The 2 Most Dangerous Spiders in Texas
As far as the most dangerous spiders in Texas go, there are essentially two types that people should be aware of. The first is the black widow spider and the second is the brown recluse.
Both of these spiders pack enough strong venom in their bites to seriously injure, or even kill in extreme circumstances, and both can be found living indoors and outdoors all over Texas.
In general terms, you can minimize your chances of being bitten by one of these spiders by:
- Being able to identify each of them
- Being aware of the sorts of places that they like to live
- Wearing gloves when you are reaching into spaces that you cannot see, such as shelving and recesses, especially in places like sheds and outhouses.
- Shake out old clothes, towels, linen, etc. that hasn’t been used for some time, before you wear them.
Below in detail is a full description of each spider, their typical habitats, behaviors, and their poisonous bites.
Black Widow Spiders
The black widow (Latrodectus mactans) has a dangerous reputation, but it is important to remember that the bite is rarely fatal if treated.

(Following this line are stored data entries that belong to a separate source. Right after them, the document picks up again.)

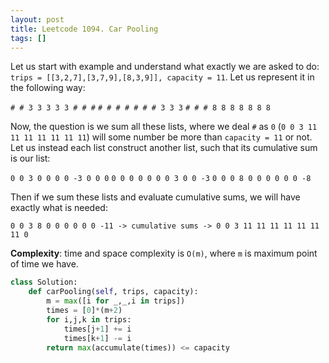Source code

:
 ```yaml
---
layout: post
title: Leetcode 1094. Car Pooling
tags: []
---
```


Let us start with example and understand what exactly we are asked to do:
`trips = [[3,2,7],[3,7,9],[8,3,9]], capacity = 11`. Let us represent it in the following way:

`# # 3 3 3 3 3 # # #`
`# # # # # # # 3 3 3`
`# # # 8 8 8 8 8 8 8`

Now, the question is we sum all these lists, where we deal `#` as `0` (`0 0 3 11 11 11 11 11 11 11`) will some number be more than `capacity = 11` or not. Let us instead each list construct another list, such that its cumulative sum is our list:

`0 0 3 0 0 0 0 -3 0 0 0`
`0 0 0 0 0 0 0 3 0 0 -3`
`0 0 0 8 0 0 0 0 0 0 -8`

Then if we sum these lists and evaluate cumulative sums, we will have exactly what is needed:

`0 0 3 8 0 0 0 0 0 0 -11 -> cumulative sums -> 0 0 3 11 11 11 11 11 11 11 0`

**Complexity**: time and space complexity is `O(m)`, where `m` is maximum point of time we have.

```python
class Solution:
    def carPooling(self, trips, capacity):
        m = max([i for _,_,i in trips])
        times = [0]*(m+2)
        for i,j,k in trips:
            times[j+1] += i
            times[k+1] -= i
        return max(accumulate(times)) <= capacity   
```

The female of the species is the one to look out for, as her venom sacs are much bigger than those of the male. An adult female typically measures around 1.5 inches in length and has a glossy, jet black body with a distinctive marking on the underside of her abdomen which resembles a red hourglass.

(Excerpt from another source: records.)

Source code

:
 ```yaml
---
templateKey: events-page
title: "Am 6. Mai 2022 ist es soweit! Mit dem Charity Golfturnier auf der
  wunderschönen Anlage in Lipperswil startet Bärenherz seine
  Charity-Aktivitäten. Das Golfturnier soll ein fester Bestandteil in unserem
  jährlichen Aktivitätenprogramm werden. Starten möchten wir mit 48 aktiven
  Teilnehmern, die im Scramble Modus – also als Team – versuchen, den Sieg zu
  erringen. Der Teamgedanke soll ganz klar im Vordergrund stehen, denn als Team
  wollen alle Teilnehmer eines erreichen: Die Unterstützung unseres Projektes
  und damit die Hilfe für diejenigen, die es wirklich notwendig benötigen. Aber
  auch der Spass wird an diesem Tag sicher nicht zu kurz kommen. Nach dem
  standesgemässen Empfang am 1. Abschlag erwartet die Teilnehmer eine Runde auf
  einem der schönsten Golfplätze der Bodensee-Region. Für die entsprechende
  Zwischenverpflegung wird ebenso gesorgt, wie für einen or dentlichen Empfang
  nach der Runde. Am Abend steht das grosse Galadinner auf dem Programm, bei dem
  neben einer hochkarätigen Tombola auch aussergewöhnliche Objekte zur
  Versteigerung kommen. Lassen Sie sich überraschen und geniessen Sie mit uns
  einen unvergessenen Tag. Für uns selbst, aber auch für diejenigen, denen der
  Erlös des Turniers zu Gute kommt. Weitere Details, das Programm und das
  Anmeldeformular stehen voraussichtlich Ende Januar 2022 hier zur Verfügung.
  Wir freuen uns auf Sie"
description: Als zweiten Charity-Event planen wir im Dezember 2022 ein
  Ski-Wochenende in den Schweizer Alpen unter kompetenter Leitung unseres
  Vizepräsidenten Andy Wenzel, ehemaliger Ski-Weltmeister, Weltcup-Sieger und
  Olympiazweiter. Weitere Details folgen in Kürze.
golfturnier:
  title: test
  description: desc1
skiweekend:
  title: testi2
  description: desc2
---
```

The males are much smaller, about a quarter of the size of the female, and usually grey or brown in color. Their bite is not considered dangerous.
Widow spiders are nocturnal and build irregular, three-dimensional, tangled webs where they stay during the daytime.

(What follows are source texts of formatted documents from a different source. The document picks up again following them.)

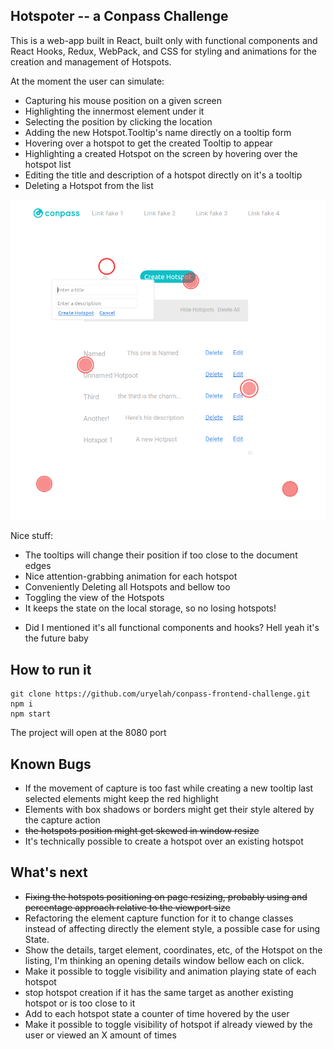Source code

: ## Hotspoter -- a Conpass Challenge

This is a web-app built in React, built only with functional components and React Hooks, Redux, WebPack, and CSS for styling and animations for the creation and management of Hotspots.

At the moment the user can simulate:

- Capturing his mouse position on a given screen
- Highlighting the innermost element under it
- Selecting the position by clicking the location
- Adding the new Hotspot.Tooltip's name directly on a tooltip form
- Hovering over a hotspot to get the created Tooltip to appear
- Highlighting a created Hotspot on the screen by hovering over the hotspot list
- Editing the title and description of a hotspot directly on it's a tooltip
- Deleting a Hotspot from the list

![Imagem da App](./src/screen.png "Creating a hotspot")

Nice stuff:

- The tooltips will change their position if too close to the document edges
- Nice attention-grabbing animation for each hotspot
- Conveniently Deleting all Hotspots and bellow too
- Toggling the view of the Hotspots
- It keeps the state on the local storage, so no losing hotspots!

* Did I mentioned it's all functional components and hooks? Hell yeah it's the future baby

## How to run it

```
git clone https://github.com/uryelah/conpass-frontend-challenge.git
npm i
npm start
```

The project will open at the 8080 port

## Known Bugs

- If the movement of capture is too fast while creating a new tooltip last selected elements might keep the red highlight
- Elements with box shadows or borders might get their style altered by the capture action
- ~~the hotspots position might get skewed in window resize~~
- It's technically possible to create a hotspot over an existing hotspot

## What's next

- ~~Fixing the hotspots positioning on page resizing, probably using and percentage approach relative to the viewport size~~
- Refactoring the element capture function for it to change classes instead of affecting directly the element style, a possible case for using State.
- Show the details, target element, coordinates, etc, of the Hotspot on the listing, I'm thinking an opening details window bellow each on click.
- Make it possible to toggle visibility and animation playing state of each hotspot
- stop hotspot creation if it has the same target as another existing hotspot or is too close to it
- Add to each hotspot state a counter of time hovered by the user
- Make it possible to toggle visibility of hotspot if already viewed by the user or viewed an X amount of times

They will typically hang upside down near the center of the web, until they sense an insect getting caught (usually through vibration, rather than by sight), then they run over and bite the insect, before covering it in silk.
Widow spiders are generally timid and will attempt to escape from people if they feel threatened. They usually only bite defensively, sometimes when a female is guarding her eggs, but more often when they are accidentally pinched or pressed against. This can happen if, for example, someone puts on an article of clothing such as a glove or shoe and there is a widow spider inside it, or if feels around in an area where a widow is hiding, for example on a high or dark shelf.
Effects of a Widow Bite
Be aware that the bite itself may feel like a tiny pin prick, or may not even noticed at the time. Symptoms don’t generally begin until 1 to 3 hours after the bite and can include:
- Intense pain
- Muscle and abdominal cramps
- Convulsions and tremors
- Profuse sweating
- Lesions at the site of the bite
Initially the venom just affects the area of the bite, but is gradually spread around the body by the lymphatic system, followed by the bloodstream. Symptoms normally last around 3 – 5 days at the most. If you receive medical treatment, you are very unlikely to die from a black widow bite.
Did You Know?
- On average, 4 people die each year from venomous spider bites in the USA.
- Aside from widows and recluses, the most dangerous spiders in North America are the Hobo Spider and the Yellow Sac Spider.
Brown Recluse Spiders
Also known as brown spiders , reapers, violin spiders and fiddle-back spiders, brown recluse spiders are to be found in many parts of the southern USA, including Texas.
These spiders are fairly small, they typically measure 6–20 mm (1⁄4 in and 3⁄4in) in size.
Their coloring is light to medium brown and they have a distinctive violin-shaped marking on their back (hence their “fiddle-back” and “violin” monikers).
There are other spiders which have a similar violin pattern on their back, so a more accurate way of identifying a brown recluse is by its eyes.
Most spiders have eight eyes arranged in two rows but the recluse has six eyes arranged in pairs.
Where do Recluses Live?
Humans are most likely to encounter brown recluses in garages or the basements of houses.
The spiders like hiding between boards, boxes, and amongst old clothing in dark, undisturbed areas.
As with widows, brown recluses are not naturally aggressive, but will bite if they feel threatened or trapped.
Effects of a Recluse Bite
The effects of a brown recluse bite can vary greatly in intensity, from virtually no effect, all the way up to death (in extreme circumstances).
Symptoms of a brown recluse bite usually begin between 2 and 6 hours after the bite and may include:
- Intense pain
- Necrosis at the bite site
- Lesion at the bite site
There is no effective antivenom available for victims of a brown recluse bite, but medical help should still be sought as quickly as possible.